東京都あきる野市の西部、景勝地として知られる秋川渓谷の近くに徳雲院という寺がある。境内地に数多くの梅が植えられており、早春になると見事な景観を見せてくれる。梅が見頃となった三月中旬、徳雲院を訪ねた。
梅香る徳雲院
東京都あきる野市の西端部、山間の川沿いに龍化山徳雲院という寺がある。五日市町史によれば、開山は戸倉の光厳寺二十一世雲英台禅師で、1500年代中頃に開かれたものらしい。境内地内には数多くの梅が植えられており、早春になると美しい景観を見せてくれる。また寺は養沢川河岸の立地で、初夏には蛍も見られるという。そうしたことから「徳雲院周辺」として「あきる野百景」のひとつにも選ばれている。山間に佇む静かな寺である。
梅香る徳雲院
都道33号の「十里木」交差点から都道207号へと逸れ、秋川を渡ってさらに進んでいくと、やがて緩やかな上り坂となった道の左手、養沢川の河岸に徳雲院が見えてくる。早春、徳雲院の境内地は梅の花に覆われ、冬枯れの風景の中にそこだけが一足早い春の色だ。都道から見下ろすこの景色はたいへんに美しく、訪れた際にはぜひ見ておきたいものだ。
梅香る徳雲院
降りていけば庭から駐車場の周辺にも梅が咲き誇り、圧巻の風景を見せる。場所によって梅の咲く風景は表情を変え、飽きることなく楽しめる。早春の青空を背景に梅の花を見上げるのもいい。中には一本の木に白い花と紅い花の付ける「思いのまま」の品種の梅もある。時間をかけてゆっくりと見学させていただこう。
梅香る徳雲院
梅の林はさらに養沢河岸にも広く設けられ、河岸の小径を辿って楽しむのもお勧めだ。養沢川の流れと梅の花との取り合わせが風趣に富んだ風景を見せてくれる。山々に囲まれた谷筋の地形だから、広々とした公園の梅林なとどはまったく違った興趣があって楽しい。養沢川は細い渓流のような川で、せせらぎの音を聞きながらの観梅は心安らぐひとときだ。
梅香る徳雲院
徳雲院では梅の花だけでなく他にもさまざまな早春の花を見ることができる。庭の一角には水仙や沈丁花が植えられ、墓所の脇ではミツマタやサンシュユ、ロウバイなども見ることができる。河岸の小径脇などではホトケノザやヒメオドリコソウ、オオイヌノフグリといった花々も見つけることができる。梅を楽しみながら、それらの花々も探してみればより楽しむことができるだろう。
梅香る徳雲院
都道207号は交通量は少なく、辺りは静かなものだ。その静かさが何よりの魅力かもしれない。養沢川の流れの音や鳥の声などが響く中、春の訪れを感じながらのんびりと観梅散歩が楽しめる。観梅の名所と言って差し支えない。山間部に位置するからか、梅の開花は市街地より遅い。訪れる際はタイミングを見極めよう。
梅香る徳雲院
梅香る徳雲院
梅香る徳雲院
梅香る徳雲院
梅香る徳雲院
梅香る徳雲院
参考情報
徳雲院の梅林は入場料や拝観料は必要ないが、梅林整備保存のための寄付金を受け付けている。感謝の気持ちを込めてぜひ寄付をしておきたい。

交通
鉄道で訪れる場合は、JR五日市線武蔵五日市駅で下車、武蔵五日市駅からバスを利用しなくてはならない。上養沢行きバスに乗り、「札立」バス停で降りると近い。

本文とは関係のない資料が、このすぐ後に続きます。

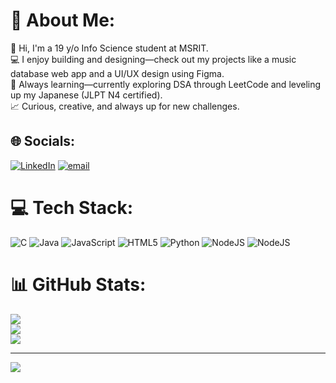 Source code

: # 💫 About Me:
👋 Hi, I'm a 19 y/o Info Science student at MSRIT.<br>💻 I enjoy building and designing—check out my projects like a music database web app and a UI/UX design using Figma.<br>🧠 Always learning—currently exploring DSA through LeetCode and leveling up my Japanese (JLPT N4 certified).<br>📈 Curious, creative, and always up for new challenges.


## 🌐 Socials:
[![LinkedIn](https://img.shields.io/badge/LinkedIn-%230077B5.svg?logo=linkedin&logoColor=white)](https://linkedin.com/in/anirudh-archana-srikanth-65240b2b6) [![email](https://img.shields.io/badge/Email-D14836?logo=gmail&logoColor=white)](mailto:anirudh.arch@gmail.com) 

# 💻 Tech Stack:
![C](https://img.shields.io/badge/c-%2300599C.svg?style=for-the-badge&logo=c&logoColor=white) ![Java](https://img.shields.io/badge/java-%23ED8B00.svg?style=for-the-badge&logo=openjdk&logoColor=white) ![JavaScript](https://img.shields.io/badge/javascript-%23323330.svg?style=for-the-badge&logo=javascript&logoColor=%23F7DF1E) ![HTML5](https://img.shields.io/badge/html5-%23E34F26.svg?style=for-the-badge&logo=html5&logoColor=white) ![Python](https://img.shields.io/badge/python-3670A0?style=for-the-badge&logo=python&logoColor=ffdd54) ![NodeJS](https://img.shields.io/badge/node.js-6DA55F?style=for-the-badge&logo=node.js&logoColor=white) ![NodeJS](https://img.shields.io/badge/node.js-6DA55F?style=for-the-badge&logo=node.js&logoColor=white)
# 📊 GitHub Stats:
![](https://github-readme-stats.vercel.app/api?username=Ani2708&theme=dark&hide_border=false&include_all_commits=false&count_private=false)<br/>
![](https://nirzak-streak-stats.vercel.app/?user=Ani2708&theme=dark&hide_border=false)<br/>
![](https://github-readme-stats.vercel.app/api/top-langs/?username=Ani2708&theme=dark&hide_border=false&include_all_commits=false&count_private=false&layout=compact)

---
[![](https://visitcount.itsvg.in/api?id=Ani2708&icon=0&color=0)](https://visitcount.itsvg.in)

<!-- Proudly created with GPRM ( https://gprm.itsvg.in ) -->
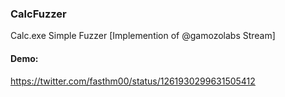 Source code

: ### CalcFuzzer
Calc.exe Simple Fuzzer [Implemention of @gamozolabs Stream]

#### Demo:
https://twitter.com/fasthm00/status/1261930299631505412
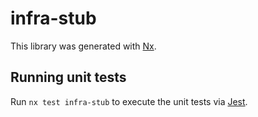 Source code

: # infra-stub

This library was generated with [Nx](https://nx.dev).

## Running unit tests

Run `nx test infra-stub` to execute the unit tests via [Jest](https://jestjs.io).
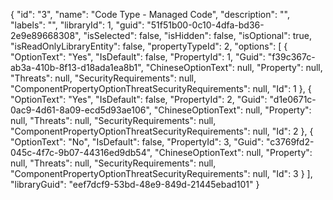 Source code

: {
  "id": "3",
  "name": "Code Type - Managed Code",
  "description": "",
  "labels": "",
  "libraryId": 1,
  "guid": "51f51b00-0c10-4dfa-bd36-2e9e89668308",
  "isSelected": false,
  "isHidden": false,
  "isOptional": true,
  "isReadOnlyLibraryEntity": false,
  "propertyTypeId": 2,
  "options": [
    {
      "OptionText": "Yes",
      "IsDefault": false,
      "PropertyId": 1,
      "Guid": "f39c367c-ab3a-410b-8f13-d18ada1ea8b1",
      "ChineseOptionText": null,
      "Property": null,
      "Threats": null,
      "SecurityRequirements": null,
      "ComponentPropertyOptionThreatSecurityRequirements": null,
      "Id": 1
    },
    {
      "OptionText": "Yes",
      "IsDefault": false,
      "PropertyId": 2,
      "Guid": "d1e0671c-0ac9-4d61-8a09-ecd5d93ae106",
      "ChineseOptionText": null,
      "Property": null,
      "Threats": null,
      "SecurityRequirements": null,
      "ComponentPropertyOptionThreatSecurityRequirements": null,
      "Id": 2
    },
    {
      "OptionText": "No",
      "IsDefault": false,
      "PropertyId": 3,
      "Guid": "c3769fd2-045c-4f7c-9b07-44316ed9db54",
      "ChineseOptionText": null,
      "Property": null,
      "Threats": null,
      "SecurityRequirements": null,
      "ComponentPropertyOptionThreatSecurityRequirements": null,
      "Id": 3
    }
  ],
  "libraryGuid": "eef7dcf9-53bd-48e9-849d-21445ebad101"
} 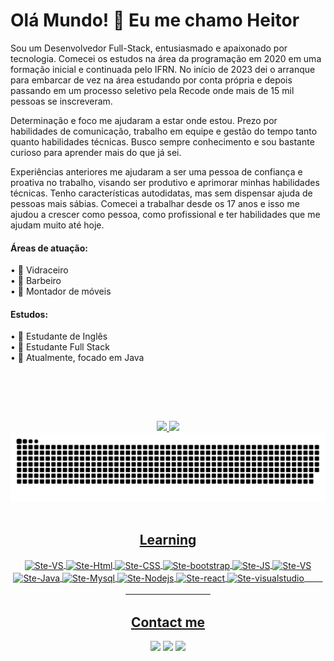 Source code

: # Olá Mundo! 👋 Eu me chamo Heitor
Sou um Desenvolvedor Full-Stack, entusiasmado e apaixonado por tecnologia. 
Comecei os estudos na área da programação em 2020 em uma formação inicial e continuada pelo IFRN. No início de 2023 dei o arranque para embarcar de vez na área estudando por conta própria e depois passando em um processo seletivo pela Recode onde mais de 15 mil pessoas se inscreveram.

Determinação e foco me ajudaram a estar onde estou. Prezo por habilidades de comunicação, trabalho em equipe e gestão do tempo tanto quanto habilidades técnicas. Busco sempre conhecimento e sou bastante curioso para aprender mais do que já sei.

Experiências anteriores me ajudaram a ser uma pessoa de confiança e proativa no trabalho, visando ser produtivo e aprimorar minhas habilidades técnicas. Tenho características autodidatas, mas sem dispensar ajuda de pessoas mais sábias. Comecei a trabalhar desde os 17 anos e isso me ajudou a crescer como pessoa, como profissional e ter habilidades que me ajudam muito até hoje.
#### Áreas de atuação:
• 🔱 Vidraceiro <br> 
• 🔱 Barbeiro <br>
• 📝 Montador de móveis<br>
#### Estudos:
• 📝 Estudante de Inglês <br>
• 📝 Estudante Full Stack <br>
• 📝 Atualmente, focado em Java <br>

<img align="center">
<div align="center">

<br><br>
<div align = "center">  
<a href="https://github.com/heitorpimentel">
<img loading="lazy" height="180em" src="https://github-readme-stats.vercel.app/api/top-langs/?username=heitorpimentel&layout=compact&langs_count=7&theme=dracula&title_color=32CD32"/>
<img loading="lazy" height="180em" src="https://github-readme-stats.vercel.app/api?username=heitorpimentel&show_icons=true&theme=dracula&include_all_commits=true&count_private=true&title_color=32CD32"/>
</div> 
<div>
<picture>
  <source media="(prefers-color-scheme: dark)" srcset="https://raw.githubusercontent.com/heitorpimentel/heitorpimentel/output/github-contribution-grid-snake-dark.svg">
  <source media="(prefers-color-scheme: light)" srcset="https://raw.githubusercontent.com/heitorpimentel/heitorpimentel/output/github-contribution-grid-snake.svg">
  <img alt="github contribution grid snake animation" src="https://raw.githubusercontent.com/heitorpimentel/heitorpimentel/output/github-contribution-grid-snake.svg">
</picture>
</div>
<div style="display: inline_block" align = "center" "text-align: center"><br> 
  <h2> Learning </h2>
  <img align="center" alt="Ste-VS" height="30" width="40" src="https://cdn.jsdelivr.net/gh/devicons/devicon/icons/vscode/vscode-original.svg">  
  <img align="center" alt="Ste-Html" height="30" width="40" src="https://cdn.jsdelivr.net/gh/devicons/devicon/icons/html5/html5-original.svg">
  <img align="center" alt="Ste-CSS" height="30" width="40" src="https://cdn.jsdelivr.net/gh/devicons/devicon/icons/css3/css3-original.svg">
 <img align="center" alt="Ste-bootstrap" height="30" width="40" src="https://cdn.jsdelivr.net/gh/devicons/devicon/icons/bootstrap/bootstrap-original.svg">  
  <img align="center" alt="Ste-JS" height="30" width="40" src="https://cdn.jsdelivr.net/gh/devicons/devicon/icons/javascript/javascript-plain.svg"> 
  <img align="center" alt="Ste-VS" height="30" width="40" src="https://skillicons.dev/icons?i=github">  
  <img align="center" alt="Ste-Java" height="30" width="40" src="https://cdn.jsdelivr.net/gh/devicons/devicon/icons/java/java-original.svg">    
  <img align="center" alt="Ste-Mysql" height="30" width="40" src="https://cdn.jsdelivr.net/gh/devicons/devicon/icons/mysql/mysql-original.svg"> 
  <img align="center" alt="Ste-Nodejs" height="30" width="40" src="https://cdn.jsdelivr.net/gh/devicons/devicon/icons/nodejs/nodejs-original.svg">
  <img align="center" alt="Ste-react" height="30" width="40" src="https://cdn.jsdelivr.net/gh/devicons/devicon/icons/react/react-original.svg">
  <img align="center" alt="Ste-visualstudio" height="30" width="40" src="https://cdn.jsdelivr.net/gh/devicons/devicon/icons/visualstudio/visualstudio-plain.svg">ㅤ ㅤㅤㅤ ㅤ ㅤㅤ ㅤㅤ ㅤ ㅤ

  <h2> Contact me </h2>
  <a href="https://www.linkedin.com/in/heitor-pimentel/" target="_blank"><img src="https://img.shields.io/badge/-LinkedIn-%230077B5?style=for-the-badge&logo=linkedin&logoColor=white" target="_blank"></a>
  <a href =mailto:heitorcapimentel@gmail.com"><img src="https://img.shields.io/badge/-Gmail-%23333?style=for-the-badge&logo=gmail&logoColor=white" target="_blank"></a>
  <a href="https://instagram.com/heeitorpimentel" target="_blank"><img src="https://img.shields.io/badge/-Instagram-%23E4405F?style=for-the-badge&logo=instagram&logoColor=white" target="_blank"></a>
</div>
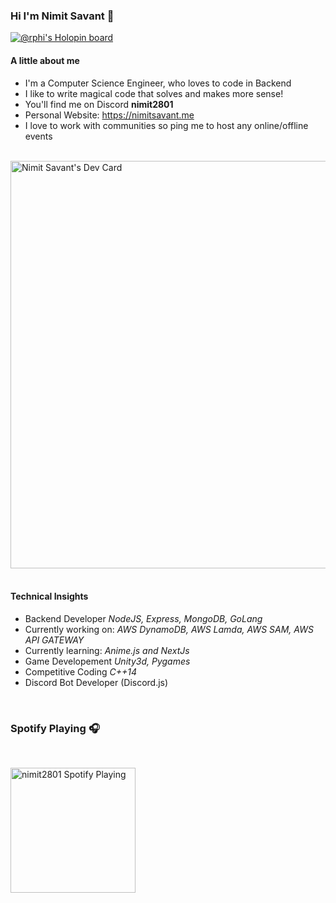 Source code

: ### Hi I'm Nimit Savant 👋

[![@rphi's Holopin board](https://holopin.io/api/user/board?user=nimit2801)](https://holopin.io/@nimit2801)

#### A little about me

- I'm a Computer Science Engineer, who loves to code in Backend
- I like to write magical code that solves and makes more sense!
- You'll find me on Discord **nimit2801**
- Personal Website: https://nimitsavant.me
- I love to work with communities so ping me to host any online/offline events

<br/>
<a href="https://app.daily.dev/nimitsavant"><img src="https://api.daily.dev/devcards/v2/Gle5iT2CJe98ASsIWaLRQ.png?type=wide&r=8e5" width="652" alt="Nimit Savant's Dev Card"/></a>
<br/>
<br/>

#### Technical Insights

- Backend Developer _NodeJS, Express, MongoDB, GoLang_
- Currently working on: _AWS DynamoDB, AWS Lamda, AWS SAM, AWS API GATEWAY_
- Currently learning: _Anime.js and NextJs_
- Game Developement _Unity3d, Pygames_
- Competitive Coding _C++14_
- Discord Bot Developer (Discord.js)

<br/>

### Spotify Playing 🎧

<br/>

[<img src="https://i.ytimg.com/vi/_lKL6OmL4fk/maxresdefault.jpg" alt="nimit2801 Spotify Playing" width="200" /></img>](https://open.spotify.com/track/0zMzyHAeMvwq5CRstru1Fp)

車で訪れる場合には圏央道あきる野ICから都道7号を西進、JR武蔵五日市駅前を経由してさらに都道33号を西進するのがわかりやすい。「十里木」交差点で都道207号へと右折すればすぐだ。

徳雲院には参拝客用の駐車場があるが、あまり広くはなく、都道からの出入りの道も狭い。「十里木」交差点近くの都営駐車場に車を駐め、徳雲院まで歩くのをお勧めする。

飲食
「十里木」交差点周辺に飲食店が点在しているが、数は少ない。「瀬音の湯」の食事処を利用するのも一案だ。武蔵五日市駅周辺に移動すれば飲食店も多く、選択肢も増える。

周辺
「十里木」交差点周辺の秋川は「秋川渓谷」として知られる景勝地だ。行楽シーズンには河岸でのバーベキューで賑わうところだ。景観を楽しみながら散策を楽しむのもお勧めだ。

「十里木」交差点から都道33号を少し檜原方面へ辿ると石舟橋という小橋が秋川に架かっている。渡った先は日帰り温泉施設「瀬音の湯」だ。食事処や物産販売所もあり、足湯も楽しめる。

「十里木」交差点から1kmほど檜原方面へ行くと「乙津花の里」と呼ばれるところがある。春にはシダレザクラやミツバツツジが見事なところだ。その季節にぜひ訪ねてみたい。

都道33号をさらに西へ向かえば払沢の滝へも数キロで着く。車で訪れた際には足を延ばしてみるのもお勧めだ。

武蔵五日市駅から西へ2kmほど、五日市の町を抜ける檜原街道は百日紅の並木だ。夏になると鮮やかな色彩で街路を彩る。花の盛りに訪ねてみたい。